Hidayet Okay Aile Sıhhati Merkezi’nde aile tabibi olarak misyon yapan Ramazan Koçyiğit(53), geçen yıl 30 Kasım’da koronavirüse yakalandı. Kırgınlık, halsizlik ve keyifsizlikle başlayan semptomları şiddetli baş, bel ve boğaz ağrısına dönüşen Koçyiğit, durumu ağırlaşınca hastaneye kaldırıldı. Nefes darlığı yaşayan Koçyiğit, entübe edilerek 4 gün ömür uğraşı verdi. Ağır bakım servisinde 18 gün ömür gayreti veren Koçyiğit, taburcu olup bir müddet meskende dinlendikten sonra yine vazifesine başladı.
Yaşadıklarını anlatan Koçyiğit, ağır bakım servisinde tedavi gördüğü süreci hatırlamadığını kaydetti. Koçyiğit, “Çok ağır bir periyottan geçmişim. Benim hatırlamadığım devirde yakınlarım çok fazla hüzünlü anlar yaşamışlar. Tabir yerindeyse mevt çizgisine varıp, tekrar dönmüşüm. Bu periyottan sonra da olağan ki moralimizi bozmamak gerekiyor. Hastaneye yattığımda çok olumsuz şeyler düşünmemiştim. ‘Ben bu hastalığı atlatabilirim’ diye kendime inanıyordum lakin periyot dönem de olsa sanki ‘Ben sakat kalır mıyım? Sanki bu işin sonucunda tedavi olamaz mıyım?’ üzere fikirlerim de olmadı değil. Ağır bakımdan çıktığımda yarım dakika kadar ayakta kalamıyordum. O kadar halsizdim.

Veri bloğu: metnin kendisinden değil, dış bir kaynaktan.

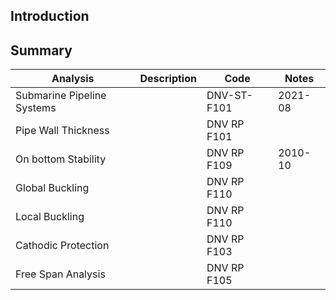 ## Introduction

## Summary

| Analysis | Description | Code | Notes |
| --- | --- | --- | --- |
| Submarine Pipeline Systems | | DNV-ST-F101 | 2021-08 |
| Pipe Wall Thickness |   | DNV RP F101 |   |
| On bottom Stability |   | DNV RP F109 | 2010-10  |
| Global Buckling |   | DNV RP F110 |   |
| Local Buckling |   | DNV RP F110 |   |
| Cathodic Protection |   | DNV RP F103 |   |
| Free Span Analysis |   | DNV RP F105 |   |
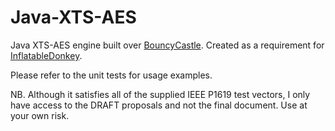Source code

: # Java-XTS-AES

Java XTS-AES engine built over [BouncyCastle](http://www.bouncycastle.org/java.html). Created as a requirement for [InflatableDonkey](https://github.com/horrorho/InflatableDonkey).
    
Please refer to the unit tests for usage examples.
    
NB. Although it satisfies all of the supplied IEEE P1619 test vectors, I only have access to the DRAFT proposals and not the final document. Use at your own risk. 
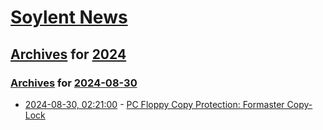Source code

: # [Soylent News](../../../README.md)

## [Archives](../../index.md) for [2024](../index.md)

### [Archives](../../index.md) for [2024-08-30](index.md)

* [2024-08-30, 02:21:00](https://soylentnews.org/article.pl?sid=24/08/29/0043200&from=rss) - [PC Floppy Copy Protection: Formaster Copy-Lock ](https://soylentnews.org/article.pl?sid=24/08/29/0043200&from=rss)
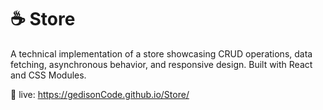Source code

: # ☕️ Store

A technical implementation of a store showcasing CRUD operations, data fetching, asynchronous behavior, and responsive design. Built with React and CSS Modules.

🍁 live: https://gedisonCode.github.io/Store/

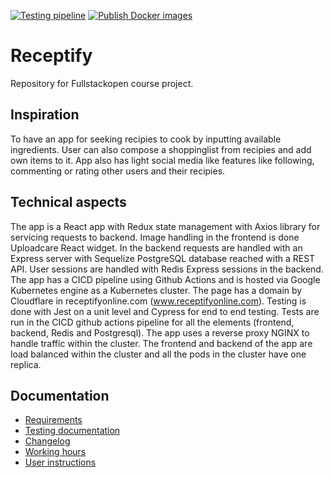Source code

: [![Testing pipeline](https://github.com/JuhoSiitonen/Receptify/actions/workflows/test-pipeline.yml/badge.svg)](https://github.com/JuhoSiitonen/Receptify/actions/workflows/test-pipeline.yml)
[![Publish Docker images](https://github.com/JuhoSiitonen/Receptify/actions/workflows/docker-pipeline.yml/badge.svg)](https://github.com/JuhoSiitonen/Receptify/actions/workflows/docker-pipeline.yml)

# Receptify
Repository for Fullstackopen course project. 

## Inspiration
To have an app for seeking recipies to cook by inputting available ingredients. User can also compose a shoppinglist from recipies and add own items to it. App also has light social media like features like following, commenting or rating other users and their recipies.

## Technical aspects
The app is a React app with Redux state management with Axios library for servicing requests to backend. Image handling in the frontend is done Uploadcare React widget. In the backend requests are handled with an Express server with Sequelize PostgreSQL database reached with a REST API. User sessions are handled with Redis Express sessions in the backend. The app has a CICD pipeline using Github Actions and is hosted via Google Kubernetes engine as a Kubernetes cluster. The page has a domain by Cloudflare in receptifyonline.com (www.receptifyonline.com). Testing is done with Jest on a unit level and Cypress for end to end testing. Tests are run in the CICD github actions pipeline for all the elements (frontend, backend, Redis and Postgresql). The app uses a reverse proxy NGINX to handle traffic within the cluster. The frontend and backend of the app are load balanced within the cluster and all the pods in the cluster have one replica. 


## Documentation
- [Requirements](https://github.com/JuhoSiitonen/Receptify/blob/main/documents/requirements.md)
- [Testing documentation](https://github.com/JuhoSiitonen/Receptify/blob/main/documents/testingdocument.md)
- [Changelog](https://github.com/JuhoSiitonen/Receptify/blob/main/documents/changelog.md)
- [Working hours](https://github.com/JuhoSiitonen/Receptify/blob/main/documents/workinghours.md)
- [User instructions](https://github.com/JuhoSiitonen/Receptify/blob/main/documents/userinstructions.md)
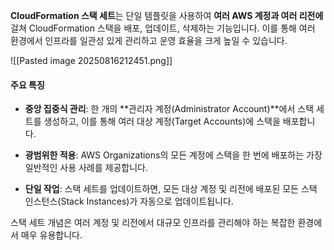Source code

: 
**CloudFormation 스택 세트**는 단일 템플릿을 사용하여 **여러 AWS 계정과 여러 리전에** 걸쳐 CloudFormation 스택을 배포, 업데이트, 삭제하는 기능입니다. 이를 통해 여러 환경에서 인프라를 일관성 있게 관리하고 운영 효율을 크게 높일 수 있습니다.

![[Pasted image 20250816212451.png]]

#### 주요 특징

- **중앙 집중식 관리**: 한 개의 **관리자 계정(Administrator Account)**에서 스택 세트를 생성하고, 이를 통해 여러 대상 계정(Target Accounts)에 스택을 배포합니다.
    
- **광범위한 적용**: AWS Organizations의 모든 계정에 스택을 한 번에 배포하는 가장 일반적인 사용 사례를 제공합니다.
    
- **단일 작업**: 스택 세트를 업데이트하면, 모든 대상 계정 및 리전에 배포된 모든 스택 인스턴스(Stack Instances)가 자동으로 업데이트됩니다.
    

스택 세트 개념은 여러 계정 및 리전에서 대규모 인프라를 관리해야 하는 복잡한 환경에서 매우 유용합니다.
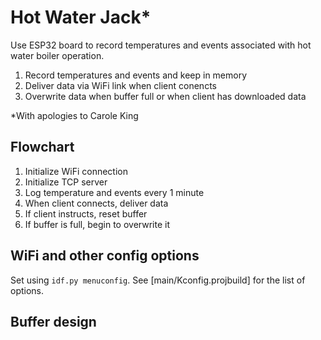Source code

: # Hot Water Jack*

Use ESP32 board to record temperatures and events associated with
hot water boiler operation.

1. Record temperatures and events and keep in memory
2. Deliver data via WiFi link when client conencts
3. Overwrite data when buffer full or when client has downloaded data

*With apologies to Carole King


## Flowchart

1. Initialize WiFi connection
2. Initialize TCP server
3. Log temperature and events every 1 minute
4. When client connects, deliver data
5. If client instructs, reset buffer
6. If buffer is full, begin to overwrite it


## WiFi and other config options

Set using `idf.py menuconfig`. See [main/Kconfig.projbuild] for the list of options.


## Buffer design
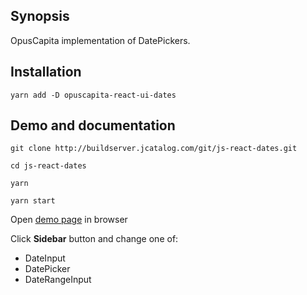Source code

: ## Synopsis

OpusCapita implementation of DatePickers.

## Installation

`yarn add -D opuscapita-react-ui-dates`

## Demo and documentation

`git clone http://buildserver.jcatalog.com/git/js-react-dates.git`

`cd js-react-dates`

`yarn`

`yarn start`

Open [demo page](http://localhost:3000) in browser

Click **Sidebar** button and change one of:

* DateInput
* DatePicker
* DateRangeInput
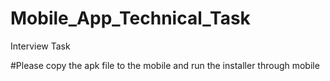 # Mobile_App_Technical_Task
Interview Task 


#Please copy the apk file to the mobile and run the installer through mobile 
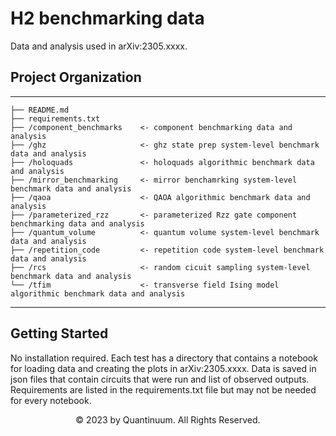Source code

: # H2 benchmarking data

Data and analysis used in arXiv:2305.xxxx. 

## Project Organization
------------

    ├── README.md   
    ├── requirements.txt          
    ├── /component_benchmarks    <- component benchmarking data and analysis
    ├── /ghz                     <- ghz state prep system-level benchmark data and analysis
    ├── /holoquads               <- holoquads algorithmic benchmark data and analysis
    ├── /mirror_benchmarking     <- mirror benchamrking system-level benchmark data and analysis
    ├── /qaoa                    <- QAOA algorithmic benchmark data and analysis
    ├── /parameterized_rzz       <- parameterized Rzz gate component benchmarking data and analysis
    ├── /quantum_volume          <- quantum volume system-level benchmark data and analysis
    ├── /repetition_code         <- repetition code system-level benchmark data and analysis
    ├── /rcs                     <- random cicuit sampling system-level benchmark data and analysis
    └── /tfim                    <- transverse field Ising model algorithmic benchmark data and analysis

--------

## Getting Started

No installation required. Each test has a directory that contains a notebook for loading data and creating the plots in arXiv:2305.xxxx. Data is saved in json files that contain circuits that were run and list of observed outputs. Requirements are listed in the requirements.txt file but may not be needed for every notebook.

<div align="center"> &copy; 2023 by Quantinuum. All Rights Reserved. </div>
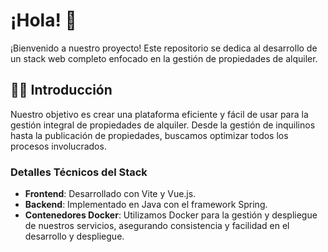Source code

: # ¡Hola! 👋

¡Bienvenido a nuestro proyecto! Este repositorio se dedica al desarrollo de un stack web completo enfocado en la gestión de propiedades de alquiler.

## 🙋‍♀️ Introducción

Nuestro objetivo es crear una plataforma eficiente y fácil de usar para la gestión integral de propiedades de alquiler. Desde la gestión de inquilinos hasta la publicación de propiedades, buscamos optimizar todos los procesos involucrados.


### Detalles Técnicos del Stack

- **Frontend**: Desarrollado con Vite y Vue.js.
- **Backend**: Implementado en Java con el framework Spring.
- **Contenedores Docker**: Utilizamos Docker para la gestión y despliegue de nuestros servicios, asegurando consistencia y facilidad en el desarrollo y despliegue.
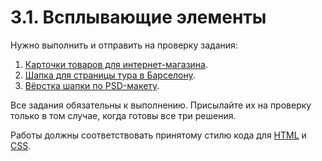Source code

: # 3.1. Всплывающие элементы

Нужно выполнить и отправить на проверку задания:

1. [Карточки товаров для интернет-магазина](./product-cards/).
2. [Шапка для страницы тура в Барселону](./tour-page-header/).
3. [Вёрстка шапки по PSD-макету](./psd-header-layout).

Все задания обязательны к выполнению. Присылайте их на проверку только в том случае, когда готовы все три решения.

Работы должны соответствовать принятому стилю кода для [HTML](https://github.com/netology-code/codestyle/tree/master/html) и [CSS](https://github.com/netology-code/codestyle/tree/master/css).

Yorgunluk vardı. Taburcu olduktan sonra, her gün biraz egzersiz yaparak, teneffüs idmanları yaparak, yavaş yavaş yürümeye, yavaş yavaş günlük hayata alışmaya başladım. Artık fizik tedavi görüyoruz. Fizik tedavinin de hayli olumlu sonuçlarını aldık” diye konuştu.
‘GÜNLÜK İŞLERİN HİÇBİR KIYMETİ YOK’
Sıhhatini kavuştuktan sonra hayata bakış açısının da değiştiğini lisana getiren Koçyiğit, şunları söyledi:
“Yoğun bakım sürecinden sonra hayata bakış açınız değişiyor. Artık hayata eskisi üzere eleştirel bazda bakmıyorum, her şeye olumlu bakıyorum, her şeye olur diyorum. Bu dünya bugün var, yarın yok. Aldığımız bir nefes. İnsanları kırmaya, tartışmaya, beşerlerle, günlük işlerle hiç meşgul olmamaya çalışıyorum. Nitekim de iç dünyamda günlük işlerin hiçbir pahası yok. Değerli olan insanlık, insan olabilmek, insan kalabilmek diye düşünüyorum. Şunu da söylemek istiyorum. Bu hastalığa yakalanmamak elinizde. Bizim elimizde olan maske, ara, hijyen kurallarına uyduğumuzda yakalanmayacağınızı, bu hastalığın bize gelmeyeceğine inanıyorum. Bu ortada, beslenme, hareketli hayat kıymetli bir de aşılarımızı kesinlikle hiçbir kuşku altında kalmadan yapılalım. Hem kendimizi hem sevdiklerimizi hem de toplumumuzu korumuş olalım.”